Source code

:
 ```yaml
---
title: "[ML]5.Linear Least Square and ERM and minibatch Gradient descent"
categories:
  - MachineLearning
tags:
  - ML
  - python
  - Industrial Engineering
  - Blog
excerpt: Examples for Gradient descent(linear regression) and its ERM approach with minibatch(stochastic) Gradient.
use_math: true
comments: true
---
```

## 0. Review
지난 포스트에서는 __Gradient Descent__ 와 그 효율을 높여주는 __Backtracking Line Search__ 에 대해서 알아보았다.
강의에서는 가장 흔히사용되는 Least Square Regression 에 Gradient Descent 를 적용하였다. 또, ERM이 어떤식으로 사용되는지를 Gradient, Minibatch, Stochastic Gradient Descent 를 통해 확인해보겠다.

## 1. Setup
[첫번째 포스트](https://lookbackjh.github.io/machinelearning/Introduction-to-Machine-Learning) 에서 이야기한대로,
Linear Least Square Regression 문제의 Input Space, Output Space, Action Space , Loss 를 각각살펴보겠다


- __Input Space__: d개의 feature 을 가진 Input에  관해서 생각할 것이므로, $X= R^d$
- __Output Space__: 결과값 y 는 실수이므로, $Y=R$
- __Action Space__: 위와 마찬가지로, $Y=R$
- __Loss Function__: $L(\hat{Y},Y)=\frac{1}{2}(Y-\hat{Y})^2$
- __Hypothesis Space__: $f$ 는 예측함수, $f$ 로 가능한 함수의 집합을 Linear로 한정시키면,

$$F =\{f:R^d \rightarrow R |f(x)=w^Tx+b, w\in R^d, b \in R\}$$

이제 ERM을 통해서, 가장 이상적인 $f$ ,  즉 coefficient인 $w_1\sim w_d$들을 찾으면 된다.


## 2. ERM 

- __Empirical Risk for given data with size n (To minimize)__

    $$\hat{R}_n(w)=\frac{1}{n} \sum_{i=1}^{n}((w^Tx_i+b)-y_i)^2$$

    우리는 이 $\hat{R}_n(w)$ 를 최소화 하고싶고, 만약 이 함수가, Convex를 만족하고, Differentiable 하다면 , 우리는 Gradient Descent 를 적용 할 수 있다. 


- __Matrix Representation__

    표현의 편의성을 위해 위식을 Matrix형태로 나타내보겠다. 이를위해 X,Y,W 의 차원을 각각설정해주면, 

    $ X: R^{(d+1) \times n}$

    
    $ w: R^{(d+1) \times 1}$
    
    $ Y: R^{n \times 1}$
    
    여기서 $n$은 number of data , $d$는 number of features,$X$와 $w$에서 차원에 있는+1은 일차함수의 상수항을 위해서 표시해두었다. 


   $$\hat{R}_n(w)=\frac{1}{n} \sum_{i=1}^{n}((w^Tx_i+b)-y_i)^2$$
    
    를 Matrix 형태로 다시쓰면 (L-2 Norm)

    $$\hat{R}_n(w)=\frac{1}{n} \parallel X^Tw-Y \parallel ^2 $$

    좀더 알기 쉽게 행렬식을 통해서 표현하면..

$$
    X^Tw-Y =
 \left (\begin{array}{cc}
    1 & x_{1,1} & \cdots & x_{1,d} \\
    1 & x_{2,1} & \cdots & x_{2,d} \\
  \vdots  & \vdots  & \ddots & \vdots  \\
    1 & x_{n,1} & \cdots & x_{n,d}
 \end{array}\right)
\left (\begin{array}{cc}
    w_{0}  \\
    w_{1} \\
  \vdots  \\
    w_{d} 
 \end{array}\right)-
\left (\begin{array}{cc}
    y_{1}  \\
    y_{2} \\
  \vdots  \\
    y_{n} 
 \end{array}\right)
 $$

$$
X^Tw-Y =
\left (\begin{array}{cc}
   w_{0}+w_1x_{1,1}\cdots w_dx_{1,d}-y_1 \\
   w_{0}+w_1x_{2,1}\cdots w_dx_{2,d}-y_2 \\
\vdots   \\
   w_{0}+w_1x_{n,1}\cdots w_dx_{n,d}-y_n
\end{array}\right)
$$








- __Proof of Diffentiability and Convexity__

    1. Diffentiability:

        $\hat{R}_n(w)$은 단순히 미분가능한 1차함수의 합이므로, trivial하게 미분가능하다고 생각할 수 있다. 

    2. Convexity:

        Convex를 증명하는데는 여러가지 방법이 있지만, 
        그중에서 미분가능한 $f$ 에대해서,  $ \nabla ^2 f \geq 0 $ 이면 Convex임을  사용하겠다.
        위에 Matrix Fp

==============================

Please show the lines of the material that contain the string "미분가능한".

        $\hat{R}_n(w)$은 단순히 미분가능한 1차함수의 합이므로, trivial하게 미분가능하다고 생각할 수 있다. 
        그중에서 미분가능한 $f$ 에대해서,  $ \nabla ^2 f \geq 0 $ 이면 Convex임을  사용하겠다.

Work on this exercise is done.